Esto no parecía plausible ni siquiera hace unas semanas. A medida que el virus empezaba a propagarse, los políticos, los responsables políticos y los mercados, informados por el patrón de los brotes históricos, miraban mientras se cerraba la ventana temprana (y por tanto más eficaz y menos costosa) para el distanciamiento social. Ahora, mucho más avanzada la trayectoria de la enfermedad, los costes económicos son mucho mayores, y predecir el camino a seguir se ha vuelto casi imposible, ya que múltiples dimensiones de la crisis son inéditas e incognoscibles.

En este territorio inexplorado, nombrar una recesión mundial aporta poca claridad más allá de establecer la expectativa de un crecimiento negativo. Entre las cuestiones más apremiantes se encuentran la trayectoria de la crisis y la recuperación, si las economías serán capaces de volver a sus niveles de producción y tasas de crecimiento anteriores a la crisis, y si habrá algún legado estructural de la crisis coronaria.
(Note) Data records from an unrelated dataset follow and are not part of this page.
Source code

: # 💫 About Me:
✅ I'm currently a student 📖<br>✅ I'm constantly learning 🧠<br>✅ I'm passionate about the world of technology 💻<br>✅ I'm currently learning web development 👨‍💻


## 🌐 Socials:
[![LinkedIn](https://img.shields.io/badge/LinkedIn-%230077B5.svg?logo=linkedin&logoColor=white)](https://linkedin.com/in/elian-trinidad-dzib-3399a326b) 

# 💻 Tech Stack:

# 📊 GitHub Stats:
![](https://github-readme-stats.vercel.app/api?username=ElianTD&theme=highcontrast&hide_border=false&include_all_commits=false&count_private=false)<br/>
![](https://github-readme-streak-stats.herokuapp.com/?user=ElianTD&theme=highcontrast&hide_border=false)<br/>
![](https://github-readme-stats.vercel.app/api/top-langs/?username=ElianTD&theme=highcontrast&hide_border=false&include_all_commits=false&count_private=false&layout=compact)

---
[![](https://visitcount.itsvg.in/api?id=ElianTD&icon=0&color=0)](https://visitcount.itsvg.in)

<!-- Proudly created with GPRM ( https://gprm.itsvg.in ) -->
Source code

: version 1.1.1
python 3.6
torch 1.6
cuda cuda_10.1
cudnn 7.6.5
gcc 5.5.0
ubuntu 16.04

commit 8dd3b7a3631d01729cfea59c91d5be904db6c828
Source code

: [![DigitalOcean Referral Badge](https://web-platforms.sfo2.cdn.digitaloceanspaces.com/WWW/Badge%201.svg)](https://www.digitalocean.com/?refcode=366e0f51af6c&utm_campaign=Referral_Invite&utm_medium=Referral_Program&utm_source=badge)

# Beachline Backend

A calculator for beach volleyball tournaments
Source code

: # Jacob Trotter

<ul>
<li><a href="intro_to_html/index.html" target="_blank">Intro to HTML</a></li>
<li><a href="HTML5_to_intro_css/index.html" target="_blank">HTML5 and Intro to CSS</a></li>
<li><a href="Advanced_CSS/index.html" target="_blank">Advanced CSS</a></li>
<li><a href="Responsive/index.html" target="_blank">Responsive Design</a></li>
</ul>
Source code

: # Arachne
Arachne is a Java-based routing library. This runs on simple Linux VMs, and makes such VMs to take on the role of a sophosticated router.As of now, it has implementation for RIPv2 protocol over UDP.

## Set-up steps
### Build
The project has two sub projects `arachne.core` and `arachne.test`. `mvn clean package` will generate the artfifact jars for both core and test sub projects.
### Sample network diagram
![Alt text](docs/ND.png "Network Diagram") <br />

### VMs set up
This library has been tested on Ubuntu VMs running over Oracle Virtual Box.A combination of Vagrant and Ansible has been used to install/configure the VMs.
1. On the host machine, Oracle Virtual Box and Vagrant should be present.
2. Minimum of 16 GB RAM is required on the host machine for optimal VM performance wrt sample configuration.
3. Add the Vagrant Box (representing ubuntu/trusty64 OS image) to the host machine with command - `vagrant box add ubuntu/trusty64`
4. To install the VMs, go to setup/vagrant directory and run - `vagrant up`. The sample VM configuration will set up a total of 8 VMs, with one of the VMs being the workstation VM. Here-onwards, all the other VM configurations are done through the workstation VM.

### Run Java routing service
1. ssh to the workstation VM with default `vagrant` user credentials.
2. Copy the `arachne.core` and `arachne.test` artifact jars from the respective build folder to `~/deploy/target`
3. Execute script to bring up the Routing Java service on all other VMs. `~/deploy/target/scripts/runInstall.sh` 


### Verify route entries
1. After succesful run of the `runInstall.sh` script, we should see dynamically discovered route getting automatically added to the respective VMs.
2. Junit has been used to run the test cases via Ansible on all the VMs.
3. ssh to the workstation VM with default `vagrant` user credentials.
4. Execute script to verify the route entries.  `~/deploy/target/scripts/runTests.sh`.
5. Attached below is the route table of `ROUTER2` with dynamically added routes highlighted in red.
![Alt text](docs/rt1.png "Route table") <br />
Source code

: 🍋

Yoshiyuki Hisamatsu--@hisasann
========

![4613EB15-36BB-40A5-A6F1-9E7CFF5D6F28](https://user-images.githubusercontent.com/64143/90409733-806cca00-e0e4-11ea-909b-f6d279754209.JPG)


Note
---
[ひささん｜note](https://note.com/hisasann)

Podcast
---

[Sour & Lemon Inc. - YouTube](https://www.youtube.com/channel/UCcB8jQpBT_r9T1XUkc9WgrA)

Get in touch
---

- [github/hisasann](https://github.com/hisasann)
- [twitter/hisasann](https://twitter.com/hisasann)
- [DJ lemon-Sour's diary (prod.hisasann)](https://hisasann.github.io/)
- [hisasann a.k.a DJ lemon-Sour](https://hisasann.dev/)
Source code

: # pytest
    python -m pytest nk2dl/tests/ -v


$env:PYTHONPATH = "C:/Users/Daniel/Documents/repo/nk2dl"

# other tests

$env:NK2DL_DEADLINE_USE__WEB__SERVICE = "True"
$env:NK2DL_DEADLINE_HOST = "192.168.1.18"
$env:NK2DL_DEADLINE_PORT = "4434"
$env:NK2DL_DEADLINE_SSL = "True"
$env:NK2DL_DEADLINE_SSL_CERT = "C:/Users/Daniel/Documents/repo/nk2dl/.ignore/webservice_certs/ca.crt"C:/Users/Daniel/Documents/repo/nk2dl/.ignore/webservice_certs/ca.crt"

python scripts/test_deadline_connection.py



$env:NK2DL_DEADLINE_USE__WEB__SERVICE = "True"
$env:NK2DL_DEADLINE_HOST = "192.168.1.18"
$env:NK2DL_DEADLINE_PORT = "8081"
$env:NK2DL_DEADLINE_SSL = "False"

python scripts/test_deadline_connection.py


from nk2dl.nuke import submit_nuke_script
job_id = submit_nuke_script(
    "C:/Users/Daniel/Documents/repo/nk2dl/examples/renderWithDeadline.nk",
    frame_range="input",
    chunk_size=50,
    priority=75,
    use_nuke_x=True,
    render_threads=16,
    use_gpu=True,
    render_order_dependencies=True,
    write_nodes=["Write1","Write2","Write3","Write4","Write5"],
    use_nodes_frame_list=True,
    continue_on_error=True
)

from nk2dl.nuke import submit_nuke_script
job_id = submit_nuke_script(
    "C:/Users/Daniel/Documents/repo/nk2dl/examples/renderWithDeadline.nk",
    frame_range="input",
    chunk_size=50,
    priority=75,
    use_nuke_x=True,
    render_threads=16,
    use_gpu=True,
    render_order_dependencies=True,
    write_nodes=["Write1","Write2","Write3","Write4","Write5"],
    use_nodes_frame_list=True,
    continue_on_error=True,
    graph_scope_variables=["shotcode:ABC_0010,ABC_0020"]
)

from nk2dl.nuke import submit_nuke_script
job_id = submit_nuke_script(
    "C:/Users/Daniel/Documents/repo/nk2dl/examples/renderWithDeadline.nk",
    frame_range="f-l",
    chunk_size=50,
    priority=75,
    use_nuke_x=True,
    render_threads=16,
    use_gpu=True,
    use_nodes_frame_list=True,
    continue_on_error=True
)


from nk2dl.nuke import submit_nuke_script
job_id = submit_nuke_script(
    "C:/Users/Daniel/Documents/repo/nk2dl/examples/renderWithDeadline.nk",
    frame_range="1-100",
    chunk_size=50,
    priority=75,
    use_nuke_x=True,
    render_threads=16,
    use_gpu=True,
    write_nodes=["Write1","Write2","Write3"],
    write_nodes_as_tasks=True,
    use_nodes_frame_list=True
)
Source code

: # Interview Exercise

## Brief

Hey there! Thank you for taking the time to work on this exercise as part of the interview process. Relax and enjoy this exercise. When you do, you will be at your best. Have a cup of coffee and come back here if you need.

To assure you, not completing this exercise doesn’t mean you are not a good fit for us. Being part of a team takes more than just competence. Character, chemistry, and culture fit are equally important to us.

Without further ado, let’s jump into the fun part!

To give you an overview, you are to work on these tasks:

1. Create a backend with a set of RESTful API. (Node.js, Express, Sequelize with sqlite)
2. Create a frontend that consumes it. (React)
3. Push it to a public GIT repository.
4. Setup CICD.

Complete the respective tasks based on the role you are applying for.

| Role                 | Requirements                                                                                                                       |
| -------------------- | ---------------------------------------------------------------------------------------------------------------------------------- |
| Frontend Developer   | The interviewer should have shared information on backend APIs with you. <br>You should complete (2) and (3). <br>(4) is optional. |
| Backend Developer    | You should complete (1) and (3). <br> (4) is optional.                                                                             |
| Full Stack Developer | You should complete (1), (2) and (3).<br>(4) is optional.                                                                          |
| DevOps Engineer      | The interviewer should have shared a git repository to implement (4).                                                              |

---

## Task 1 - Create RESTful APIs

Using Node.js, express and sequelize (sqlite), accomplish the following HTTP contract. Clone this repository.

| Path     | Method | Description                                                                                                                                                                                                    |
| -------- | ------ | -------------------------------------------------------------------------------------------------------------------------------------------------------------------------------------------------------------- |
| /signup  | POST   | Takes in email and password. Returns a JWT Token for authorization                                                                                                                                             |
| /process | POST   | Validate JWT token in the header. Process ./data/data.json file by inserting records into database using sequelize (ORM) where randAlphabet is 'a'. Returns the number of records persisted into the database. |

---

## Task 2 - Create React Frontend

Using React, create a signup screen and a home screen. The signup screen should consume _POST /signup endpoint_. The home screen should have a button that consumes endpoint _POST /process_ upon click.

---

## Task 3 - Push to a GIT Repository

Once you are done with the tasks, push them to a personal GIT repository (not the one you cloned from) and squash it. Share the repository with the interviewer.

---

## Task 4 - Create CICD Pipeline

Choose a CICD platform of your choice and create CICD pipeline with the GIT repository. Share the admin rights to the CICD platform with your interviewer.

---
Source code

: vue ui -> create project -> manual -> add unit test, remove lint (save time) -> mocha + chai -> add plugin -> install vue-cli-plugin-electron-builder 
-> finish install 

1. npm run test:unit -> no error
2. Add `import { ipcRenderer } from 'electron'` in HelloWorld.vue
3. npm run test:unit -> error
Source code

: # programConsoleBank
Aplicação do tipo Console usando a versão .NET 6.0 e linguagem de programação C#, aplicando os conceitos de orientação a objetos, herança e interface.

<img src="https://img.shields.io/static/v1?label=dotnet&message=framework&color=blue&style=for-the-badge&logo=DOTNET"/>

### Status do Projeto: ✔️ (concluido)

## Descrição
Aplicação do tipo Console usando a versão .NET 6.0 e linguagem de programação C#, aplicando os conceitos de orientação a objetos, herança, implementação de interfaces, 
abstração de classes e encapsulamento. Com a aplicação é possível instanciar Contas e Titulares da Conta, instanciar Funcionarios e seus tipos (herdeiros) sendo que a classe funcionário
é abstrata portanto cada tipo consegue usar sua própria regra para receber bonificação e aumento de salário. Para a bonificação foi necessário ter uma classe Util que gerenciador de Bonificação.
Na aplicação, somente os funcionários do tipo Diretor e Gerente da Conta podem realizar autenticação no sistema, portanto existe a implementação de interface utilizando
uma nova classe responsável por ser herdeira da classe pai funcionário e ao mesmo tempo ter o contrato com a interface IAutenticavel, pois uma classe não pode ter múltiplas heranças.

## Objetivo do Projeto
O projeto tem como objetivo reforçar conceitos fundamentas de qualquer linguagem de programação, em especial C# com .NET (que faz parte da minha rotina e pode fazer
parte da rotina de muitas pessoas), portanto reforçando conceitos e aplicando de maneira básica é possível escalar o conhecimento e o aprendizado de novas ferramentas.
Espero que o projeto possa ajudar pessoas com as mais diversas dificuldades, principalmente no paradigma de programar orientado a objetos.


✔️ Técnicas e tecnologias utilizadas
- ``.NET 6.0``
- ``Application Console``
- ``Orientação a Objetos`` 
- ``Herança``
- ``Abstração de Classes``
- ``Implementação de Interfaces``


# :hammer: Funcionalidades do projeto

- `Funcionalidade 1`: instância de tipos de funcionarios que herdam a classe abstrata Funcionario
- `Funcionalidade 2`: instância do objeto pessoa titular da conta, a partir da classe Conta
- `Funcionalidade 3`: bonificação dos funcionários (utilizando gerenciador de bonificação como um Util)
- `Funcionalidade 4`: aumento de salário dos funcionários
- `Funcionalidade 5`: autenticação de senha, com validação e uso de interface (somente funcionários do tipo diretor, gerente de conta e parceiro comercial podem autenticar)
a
Perspectivas más oscuras, menos visibilidad

La ventana para el distanciamiento social - el único enfoque conocido para abordar eficazmente la enfermedad - es corta. En la provincia de Hubei se desaprovechó, pero el resto de China se aseguró de no desaprovecharla. En Italia se perdió la ventana, y luego el resto de Europa también se la perdió. En EE.UU., aún limitado por la insuficiencia de pruebas, también se pasó por alto la ventana temprana. A medida que prolifere la enfermedad, las medidas de distorsión social tendrán que promulgarse más ampliamente y durante más tiempo para lograr el mismo efecto, ahogando la actividad económica en el proceso.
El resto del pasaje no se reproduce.